If we establish a relationship between dose and disease severity, this in turn affects the way we care for patients. If we learn how to identify those infected who received a large dose of the virus due to living together or communicating with several sick family members (remember the Fusco family from New Jersey, in which four people died) or due to the communication of a health worker with several seriously ill patients, by doing this before they show symptoms, we will be able to predict the severity of the disease and treat such people as a priority in the event of a shortage of medical supplies and drugs, so that they recover faster and do not get seriously ill.

Finally, caring for COVID-19 patients could change if we start monitoring the amount of the virus. These parameters can be measured by very inexpensive and accessible laboratory methods. Imagine a two-step process. We first identify the infected person and then determine the concentration of the virus (viral load) in the secretions of the nasal cavity and respiratory organs, especially in patients who may require the most intensive treatment. By correlating concentration data and treatment measures with outcomes, we end up with different treatment, withdrawal, or isolation strategies.

This quantitative approach is also applicable in clinical trials. Clinical trials of drugs are usually more informative when performed on patients who are not yet critically ill. When the subject comes to this, it may be too late to treat him. And if such a patient monitors not only the symptoms, but also the viral load, the effectiveness of a particular drug in different trials will be easier to compare and these comparisons will be more accurate.

We will also need to identify people who have recovered who have developed immunity to sars-CoV-2 and who are no longer infectious. Such people must meet two requirements: they must be guaranteed to be free from contagiousness and they must have signs of stable immunity in their blood (this can be easily determined by an antibody test). As the Chinese who fought against smallpox in the 12th century discovered, such people, especially among medical workers, are especially valuable for medicine: if their immunity does not disappear, they can take care of the most serious patients without fear of infection.

My clinical practice is in the field of oncology. In my field, measurement and quantification are essential. It is necessary to determine the size of the tumor, the number of metastases, the exact amount of reduction of the malignant mass after chemotherapy. We are talking about “risk stratification” (dividing patients into categories depending on their health status) and “response stratification” (dividing patients into categories based on their response to treatment). I can spend half an hour or more with each patient, telling him about risks, explaining how remission is measured and carefully developing a clinical plan.

But the pandemic goes hand in hand with panic. The world is in chaos. Italian doctors give IVs on makeshift racks to patients lying on makeshift beds in hastily organized wards. Under these circumstances, measuring viral load seems incredible and impossible. But the crisis requires us to stratify and assess risk, as well as make the most efficient use of scarce and rapidly disappearing resources.

The term "epidemiology" comes from the words "epi" and "demos" - "over people." This is the science of generalization, the science of sets. But it works most effectively when it keeps pace with medicine, the science of the unit.
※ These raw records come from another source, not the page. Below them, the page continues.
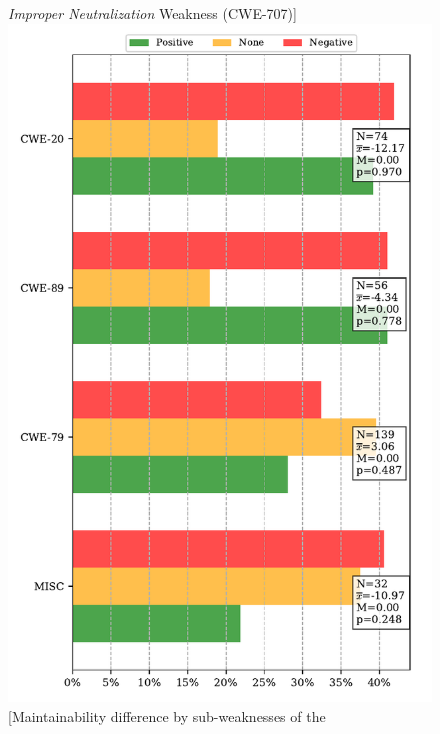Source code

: \documentclass[10pt,conference]{IEEEtran}
\begin{document}
\begin{figure}[htp]
  \textit{Improper Neutralization} Weakness (CWE-707)]{\includegraphics[scale=0.4]{figures/main_per_cwe_spec_707.pdf}}\quad\quad
    \subfigure[Maintainability difference by sub-weaknesses of the 

\end{figure}
\end{document}
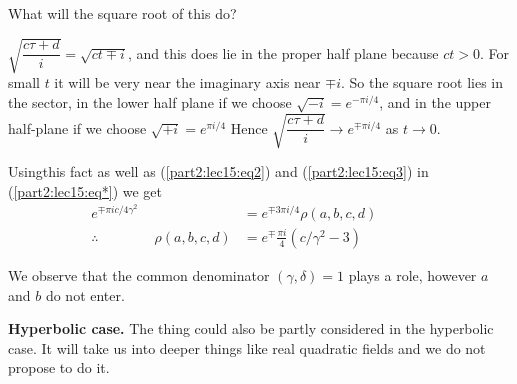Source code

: What will the square root of this do?

\medskip
\noindent 
\begin{minipage}[c]{4.5cm}
  $\sqrt{\dfrac{c \tau+d}{i}} = \sqrt{ct\mp i}$, and this does lie in
  the proper half plane because $ct > 0$. For small $t$ it will be very
  near the imaginary axis near $\mp i$. So the square root lies in the
  sector, in the lower half plane if we choose $\sqrt{-i} = e^{- \pi
    i/4}$, and in the upper half-plane if we choose $\sqrt{+i}= e^{\pi i/4
  }$ Hence $\sqrt{\dfrac{c \tau +d}{i}}\to e^{\mp \pi i/4}$ as $t \to
  0$. 
\end{minipage}
\begin{minipage}[c]{5.5cm}
  \begin{figure}[H]
  \end{figure}
\end{minipage}

Using\pageoriginale this fact as well as (\ref{part2:lec15:eq2}) and
(\ref{part2:lec15:eq3}) in (\ref{part2:lec15:eq*}) we get 
\begin{align*}
  e^{\mp \pi i c/4\gamma^2} & = e^{\mp 3 \pi i /4} \rho (a, b, c, d)\\
  \therefore \qquad\qquad  \rho (a, b, c, d) & = e^{\mp} \frac{\pi i}{4}
  (c/\gamma^2-3)\hspace{2cm} 
\end{align*}

We observe that the common denominator $(\gamma, \delta)=1$ plays a
role, however $a$ and $b$ do not enter.

\medskip
\noindent \textbf{Hyperbolic case.} The thing could also be partly
considered in the hyperbolic case. It will take us into deeper things
like real quadratic fields and we do not propose to do it.

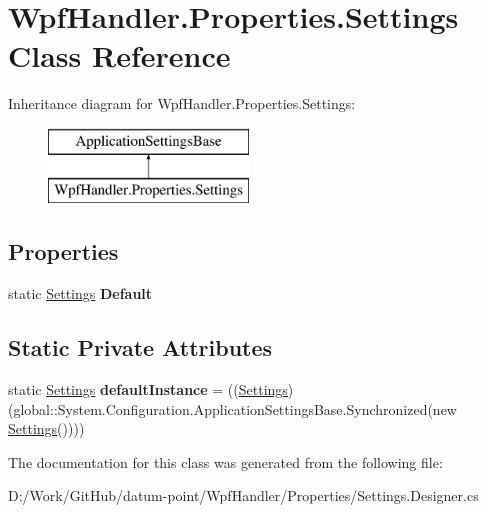 \hypertarget{class_wpf_handler_1_1_properties_1_1_settings}{}\section{Wpf\+Handler.\+Properties.\+Settings Class Reference}
\label{class_wpf_handler_1_1_properties_1_1_settings}
Inheritance diagram for Wpf\+Handler.\+Properties.\+Settings\+:\begin{figure}[H]
\begin{center}
\leavevmode
\includegraphics[height=2.000000cm]{d7/d4f/class_wpf_handler_1_1_properties_1_1_settings}
\end{center}
\end{figure}
\subsection*{Properties}
\begin{DoxyCompactItemize}
\item 
\mbox{\label{class_wpf_handler_1_1_properties_1_1_settings_a252db64811cbf5a2fccc03433c9566c3}} 
static \mbox{\hyperlink{class_wpf_handler_1_1_properties_1_1_settings}{Settings}} {\bfseries Default}
\end{DoxyCompactItemize}
\subsection*{Static Private Attributes}
\begin{DoxyCompactItemize}
\item 
\mbox{\label{class_wpf_handler_1_1_properties_1_1_settings_a7b2e360d53ec59976635347e45223008}} 
static \mbox{\hyperlink{class_wpf_handler_1_1_properties_1_1_settings}{Settings}} {\bfseries default\+Instance} = ((\mbox{\hyperlink{class_wpf_handler_1_1_properties_1_1_settings}{Settings}})(global\+::\+System.\+Configuration.\+Application\+Settings\+Base.\+Synchronized(new \mbox{\hyperlink{class_wpf_handler_1_1_properties_1_1_settings}{Settings}}())))
\end{DoxyCompactItemize}


The documentation for this class was generated from the following file\+:\begin{DoxyCompactItemize}
\item 
D\+:/\+Work/\+Git\+Hub/datum-\/point/\+Wpf\+Handler/\+Properties/Settings.\+Designer.\+cs\end{DoxyCompactItemize}

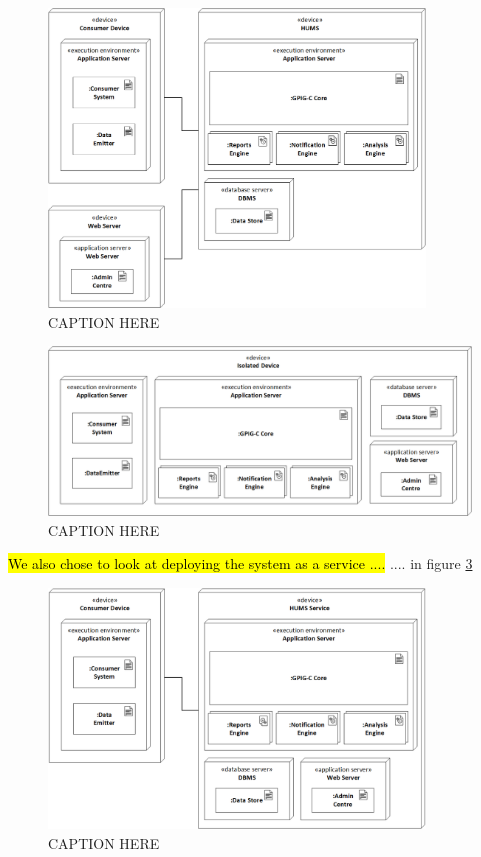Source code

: \documentclass[10pt,a4paper]{article}
\begin{document}
\begin{figure}[!ht]
  \centering
  \includegraphics[width=10cm]{images/DeploymentDistributed.png}
  \caption{CAPTION HERE}
  \label{fig:DeploymentDistributed}
\end{figure}

\begin{figure}[!ht]
  \centering
  \includegraphics[width=12.5cm]{images/DeploymentIsolated.png}
  \caption{CAPTION HERE}
  \label{fig:DeploymentIsolated}
\end{figure}

\hl{We also chose to look at deploying the system as a service ....}
.... in figure \ref{fig:DeploymentService}

\begin{figure}[!ht]
  \centering
  \includegraphics[width=10cm]{images/DeploymentService.png}
  \caption{CAPTION HERE}
  \label{fig:DeploymentService}
\end{figure}
\end{document}
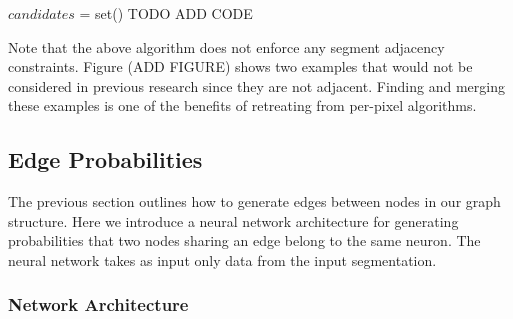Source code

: \begin{algorithmic}
			\State $candidates$ = set()
				\State TODO ADD CODE
			\EndFor
		\EndFor
	\EndFunction
\end{algorithmic}

Note that the above algorithm does not enforce any segment adjacency constraints.
Figure (ADD FIGURE) shows two examples that would not be considered in previous research since they are not adjacent.
Finding and merging these examples is one of the benefits of retreating from per-pixel algorithms. 

\subsection{Edge Probabilities}

The previous section outlines how to generate edges between nodes in our graph structure. 
Here we introduce a neural network architecture for generating probabilities that two nodes sharing an edge belong to the same neuron. 
The neural network takes as input only data from the input segmentation. 

\subsubsection{Network Architecture}

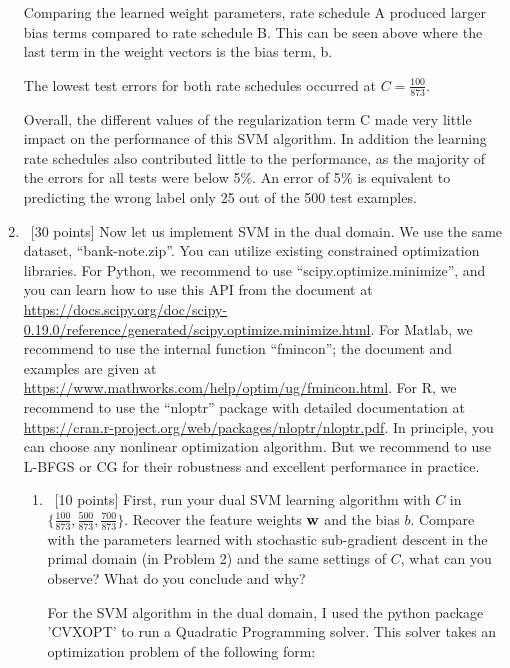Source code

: \documentclass[12pt, fullpage,letterpaper]{article}
\begin{document}
\begin{enumerate}
	Comparing the learned weight parameters, rate schedule A produced larger bias terms compared to rate schedule B. This can be seen above where the last term in the weight vectors is the bias term, b.
	
	The lowest test errors for both rate schedules occurred at $C=\frac{100}{873}$.
	
	Overall, the different values of the regularization term C made very little impact on the performance of this SVM algorithm. In addition the learning rate schedules also contributed little to the performance, as the majority of the errors for all tests were below 5$\%$. An error of 5$\%$ is equivalent to predicting the wrong label only 25 out of the 500 test examples. 
	
	
	
	
	

\pagebreak

\item~[30 points] Now let us implement SVM in the dual domain. We use the same dataset, ``bank-note.zip''. You can utilize existing constrained optimization libraries. For Python, we recommend to use ``scipy.optimize.minimize'', and you can learn how to use this API from the document at \url{https://docs.scipy.org/doc/scipy-0.19.0/reference/generated/scipy.optimize.minimize.html}.
For Matlab, we recommend to use the internal function ``fmincon''; the document and examples are given at \url{https://www.mathworks.com/help/optim/ug/fmincon.html}. For R, we recommend to use the ``nloptr'' package with detailed documentation at \url{https://cran.r-project.org/web/packages/nloptr/nloptr.pdf}. In principle, you can choose any nonlinear optimization algorithm. But we recommend to use L-BFGS or CG for their robustness and excellent performance in practice. 

\begin{enumerate}
	\item ~[10 points] First, run your dual SVM learning algorithm with   $C$ in $\{\frac{100}{873}, \frac{500}{873}, \frac{700}{873}\}$. Recover the feature weights ${\bf w}$ and the bias $b$. Compare with the parameters learned with stochastic sub-gradient descent in the primal domain (in Problem 2) and the same settings of $C$, what can you observe? What do you conclude and why?
	
	For the SVM algorithm in the dual domain, I used the python package 'CVXOPT' to run a Quadratic Programming solver. This solver takes an optimization problem of the following form:
	

\end{enumerate}
\end{enumerate}
\end{document}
On the morning when I visited the Shitala temple in Calcutta, this goddess of past epidemics that destroyed entire nations, provided personal services to a mother who brought a child whose temperature had not subsided for a week. To gain the upper hand in the fight against COVID-19, it is very important to track the path of the virus through the population. But it is equally important to study the development of the disease in each individual patient. One becomes many. Both must be counted, for both are important.